• [Action item] Leaving pictures aside, set down each line exactly, from the first line of the data to the line with "Please not that this project is in spanish.", both included.

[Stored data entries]
★ ★ ★ ★

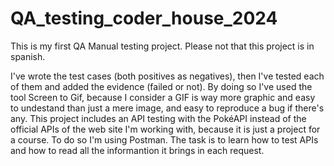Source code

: # QA_testing_coder_house_2024

This is my first QA Manual testing project.
Please not that this project is in spanish.

I've wrote the test cases (both positives as negatives), then I've tested each of them and added the evidence (failed or not). By doing so I've used the tool Screen to Gif, because I consider a GIF is way more graphic and easy to undestand than just a mere image, and easy to reproduce a bug if there's any.
This project includes an API testing with the PokéAPI instead of the official APIs of the web site I'm working with, because it is just a project for a course. To do so I'm using Postman. The task is to learn how to test APIs and how to read all the informantion it brings in each request.


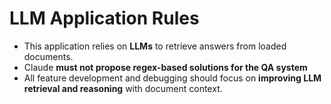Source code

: # LLM Application Rules

- This application relies on **LLMs** to retrieve answers from loaded documents.
- Claude **must not propose regex-based solutions for the QA system**
- All feature development and debugging should focus on **improving LLM retrieval and reasoning** with document context.
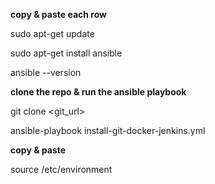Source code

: **copy & paste each row** 

sudo apt-get update

sudo apt-get install ansible

ansible --version

**clone the repo & run the ansible playbook**

git clone <git_url>

ansible-playbook install-git-docker-jenkins.yml

**copy & paste**

source /etc/environment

★ ★ ★ ★

• [Answer for the task]
Source code

: # QA_testing_coder_house_2024

This is my first QA Manual testing project.
Please not that this project is in spanish.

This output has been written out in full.